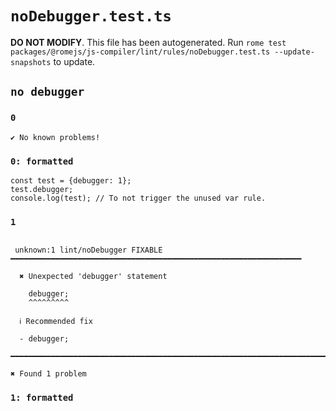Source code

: # `noDebugger.test.ts`

**DO NOT MODIFY**. This file has been autogenerated. Run `rome test packages/@romejs/js-compiler/lint/rules/noDebugger.test.ts --update-snapshots` to update.

## `no debugger`

### `0`

```
✔ No known problems!

```

### `0: formatted`

```
const test = {debugger: 1};
test.debugger;
console.log(test); // To not trigger the unused var rule.

```

### `1`

```

 unknown:1 lint/noDebugger FIXABLE ━━━━━━━━━━━━━━━━━━━━━━━━━━━━━━━━━━━━━━━━━━━━━━━━━━━━━━━━━━━━━━━━━

  ✖ Unexpected 'debugger' statement

    debugger;
    ^^^^^^^^^

  ℹ Recommended fix

  - debugger;

━━━━━━━━━━━━━━━━━━━━━━━━━━━━━━━━━━━━━━━━━━━━━━━━━━━━━━━━━━━━━━━━━━━━━━━━━━━━━━━━━━━━━━━━━━━━━━━━━━━━

✖ Found 1 problem

```

### `1: formatted`

```


```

**WORK TO BE COMPLETED**
Copy out the data verbatim, excluding the pictures.

**EXPECTED OUTPUT**
Source code

: # `noDebugger.test.ts`

**DO NOT MODIFY**. This file has been autogenerated. Run `rome test packages/@romejs/js-compiler/lint/rules/noDebugger.test.ts --update-snapshots` to update.

## `no debugger`

### `0`

```
✔ No known problems!

```

### `0: formatted`

```
const test = {debugger: 1};
test.debugger;
console.log(test); // To not trigger the unused var rule.

```

### `1`

```

 unknown:1 lint/noDebugger FIXABLE ━━━━━━━━━━━━━━━━━━━━━━━━━━━━━━━━━━━━━━━━━━━━━━━━━━━━━━━━━━━━━━━━━

  ✖ Unexpected 'debugger' statement

    debugger;
    ^^^^^^^^^

  ℹ Recommended fix

  - debugger;

━━━━━━━━━━━━━━━━━━━━━━━━━━━━━━━━━━━━━━━━━━━━━━━━━━━━━━━━━━━━━━━━━━━━━━━━━━━━━━━━━━━━━━━━━━━━━━━━━━━━

✖ Found 1 problem

```

### `1: formatted`

```


```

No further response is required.